Другой композитор и критик, англичанин Реджинальд Смит-Бриндл подчеркнул, что в третьей части, крест появляется ровно пять раз; что соответствует и числу самих песен в цикле.

Как я уже отмечал, сам я в полной мере не осознавал всех связей, возникших в структуре работы. То, что это тем не менее было замечено другими и было выражено ими с такой ясностью, не может меня не радовать. Никогда нельзя утверждать, что контролируешь до мельчайшей детали сочинение, над которым работаешь: наоборот, я всегда был убежден в том, что нужно доверять своему ощущению формы, которое в определенных случаях почти без нашего ведома подсказывает правильное решение.

«Пять песен» представляются мне прямым продолжением «Песен на стихи Гете», сочиненных в 1953 году, в которых был сделан решительный шаг вперед в моих метрических опытах (средствами «неточных канонов») и определенных тембровых решений. Процитирую еще раз Вильдбергера:

«Мне кажется, что усилия Даллапикколы направлены не только на прояснение звуковысотной организации серии, но также и на тон в смысле порождаемых им гармонических обертонов, что придает ему своего рода дыхание».

Я уже ссылался выше на неточные каноны и имитацию, так же неточную, и ниже хотел бы немного распространиться об этой механике «ответа» короткой ноты на длинную и наоборот. Приведу два примера такого рода техники. В обоих примерах использованы фрагменты серии по три звука каждый.

Когда голос завершает первую песню, следует инструментальная кода (см. №1, такты 14-29).

В третьей песне аналогично, только более сложный случай, на повторении слов «Lacrime, dolore» («Плача, скорби») (такты 35-45).

Прямое следствие такого рода процедуры - это частое нивелирование «сильной доли», ведущее к периодичности более раскованной и свободной.

Раз я упомянул о «тембре», обращу внимание и на пассажи вроде следующих: № 4, такты 10-17, приходящиеся на слова «i declivi e i burroni» («рощи и лощины»).

За те месяцы, что я посвятил работе над сочинением «Пяти песен», я понял, что для того, чтобы воплотить звучание, которое я слышал, мне требуется восемь инструментов. Также я почувствовал необходимость упорядочить инструменты по тембрам, разбив их на четыре группы: флейта и альтовая флейта; кларнет и бас-кларнет; альт и виолончель; арфа и фортепиано.

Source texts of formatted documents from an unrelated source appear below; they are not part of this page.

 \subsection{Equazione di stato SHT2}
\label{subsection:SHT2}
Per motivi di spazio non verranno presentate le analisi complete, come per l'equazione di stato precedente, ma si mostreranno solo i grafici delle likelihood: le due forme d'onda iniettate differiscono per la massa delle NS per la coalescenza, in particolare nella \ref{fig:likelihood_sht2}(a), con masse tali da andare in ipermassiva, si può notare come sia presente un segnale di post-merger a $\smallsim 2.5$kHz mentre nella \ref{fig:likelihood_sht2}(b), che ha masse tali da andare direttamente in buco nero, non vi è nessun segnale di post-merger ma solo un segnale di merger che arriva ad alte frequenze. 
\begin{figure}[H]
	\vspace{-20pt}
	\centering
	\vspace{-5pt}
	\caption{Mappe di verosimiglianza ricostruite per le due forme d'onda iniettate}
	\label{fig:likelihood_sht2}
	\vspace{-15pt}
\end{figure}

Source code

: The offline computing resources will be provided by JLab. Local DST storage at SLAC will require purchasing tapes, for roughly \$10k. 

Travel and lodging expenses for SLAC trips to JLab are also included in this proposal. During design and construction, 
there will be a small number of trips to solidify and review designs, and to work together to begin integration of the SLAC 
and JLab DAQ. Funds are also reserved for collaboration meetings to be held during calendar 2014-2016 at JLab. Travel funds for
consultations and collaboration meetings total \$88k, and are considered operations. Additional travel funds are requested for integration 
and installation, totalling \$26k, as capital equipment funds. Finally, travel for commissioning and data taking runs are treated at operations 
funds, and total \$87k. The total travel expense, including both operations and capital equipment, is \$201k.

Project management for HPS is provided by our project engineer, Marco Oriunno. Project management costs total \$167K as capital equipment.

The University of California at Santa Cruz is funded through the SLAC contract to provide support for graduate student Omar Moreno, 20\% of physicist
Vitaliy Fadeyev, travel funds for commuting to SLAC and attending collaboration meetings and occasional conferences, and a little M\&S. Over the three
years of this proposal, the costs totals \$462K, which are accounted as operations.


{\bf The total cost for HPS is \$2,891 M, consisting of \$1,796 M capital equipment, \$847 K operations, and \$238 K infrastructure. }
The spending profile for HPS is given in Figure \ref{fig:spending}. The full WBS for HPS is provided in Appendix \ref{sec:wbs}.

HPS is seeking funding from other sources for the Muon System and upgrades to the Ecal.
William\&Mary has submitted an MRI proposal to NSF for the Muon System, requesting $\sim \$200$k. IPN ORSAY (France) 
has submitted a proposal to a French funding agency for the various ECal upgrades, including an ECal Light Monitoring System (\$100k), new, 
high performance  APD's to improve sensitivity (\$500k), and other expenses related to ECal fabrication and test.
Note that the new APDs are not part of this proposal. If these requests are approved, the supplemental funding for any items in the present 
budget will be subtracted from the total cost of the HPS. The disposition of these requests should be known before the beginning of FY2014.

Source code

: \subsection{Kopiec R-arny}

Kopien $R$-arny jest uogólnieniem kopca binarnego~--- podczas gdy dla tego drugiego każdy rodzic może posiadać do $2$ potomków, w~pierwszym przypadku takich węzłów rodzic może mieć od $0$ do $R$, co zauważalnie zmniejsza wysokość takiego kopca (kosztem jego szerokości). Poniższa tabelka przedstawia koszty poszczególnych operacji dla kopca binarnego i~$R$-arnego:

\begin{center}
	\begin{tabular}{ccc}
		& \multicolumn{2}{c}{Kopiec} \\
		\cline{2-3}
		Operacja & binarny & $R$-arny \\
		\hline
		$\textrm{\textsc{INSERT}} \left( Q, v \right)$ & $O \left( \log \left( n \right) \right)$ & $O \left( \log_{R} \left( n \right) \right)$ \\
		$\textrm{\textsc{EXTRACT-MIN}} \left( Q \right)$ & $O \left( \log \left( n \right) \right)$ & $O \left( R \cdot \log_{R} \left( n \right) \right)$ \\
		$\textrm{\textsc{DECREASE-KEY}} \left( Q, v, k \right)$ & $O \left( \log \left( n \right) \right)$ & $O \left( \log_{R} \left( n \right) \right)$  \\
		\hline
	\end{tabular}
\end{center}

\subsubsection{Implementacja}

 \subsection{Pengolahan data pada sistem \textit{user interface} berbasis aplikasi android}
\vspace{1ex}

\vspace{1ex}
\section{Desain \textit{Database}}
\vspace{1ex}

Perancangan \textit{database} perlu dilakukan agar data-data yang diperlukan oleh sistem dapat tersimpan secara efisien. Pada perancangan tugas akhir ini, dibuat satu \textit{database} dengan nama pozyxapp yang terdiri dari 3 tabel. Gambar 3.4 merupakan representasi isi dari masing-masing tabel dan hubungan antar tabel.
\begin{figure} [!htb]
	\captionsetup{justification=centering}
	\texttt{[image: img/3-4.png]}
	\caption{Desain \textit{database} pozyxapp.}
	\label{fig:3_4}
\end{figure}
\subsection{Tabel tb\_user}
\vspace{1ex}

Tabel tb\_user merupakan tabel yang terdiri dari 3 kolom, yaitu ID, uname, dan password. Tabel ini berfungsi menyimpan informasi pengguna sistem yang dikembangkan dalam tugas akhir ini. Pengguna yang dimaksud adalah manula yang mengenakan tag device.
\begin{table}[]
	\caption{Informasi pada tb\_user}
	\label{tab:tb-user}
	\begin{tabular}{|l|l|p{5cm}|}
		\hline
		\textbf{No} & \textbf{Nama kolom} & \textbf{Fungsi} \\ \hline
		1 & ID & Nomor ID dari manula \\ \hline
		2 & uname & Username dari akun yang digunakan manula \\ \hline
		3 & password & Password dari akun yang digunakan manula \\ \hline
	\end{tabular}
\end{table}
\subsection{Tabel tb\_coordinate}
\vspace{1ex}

Для иллюстрации этой мысли приведу начало второй песни. Она открывается двойным каноном в возвратном движении в четыре такта: излагается альтом и флейтой, затем - альтовой флейтой и виолончелью. В середине четвертого такта вступает баритон. В шестом такте тот же двойной канон излагается другими длительностями, отличается и распределение материала между инструментами: сначала кларнет и альт, затем – виолончель и бас-кларнет; арфе и фортепиано поручено только по восьмой ноте с перечеркнутым форшлагом (№2, такты 1-10).

На словах:

per il bosco solitario in cima ai rami di pino
Из безлюдного бора, с верхних ветвей сосен

confusamente si lamentano; e chi comincia,
Сбивчиво плакать; кто вступает,

chi indugia..
кто медлит..

музыкальная ткань образуется флейтой и альтовой флейтой, которые развертывают канон в возвратном движении, перемежающийся с отдельными нотами у альта, которому отвечает виолончель (№2, такты 10-19).

А сейчас, думаю, наступает момент исполнить «Пять песен» целиком заново: возможно, мои объяснения позволят сделать прослушивание менее затруднительным.

Примечания

  1. В связи с тем, что текст исходно предназначался для выступления перед немецкоязычной аудиторией, Даллапиккола приводит цитаты из греческой поэзии и из статьи о "Пяти песнях" Жака Вильдбергера на немецком языке.
  2. "Melos", Mainz, XXVI, n.1, 1959.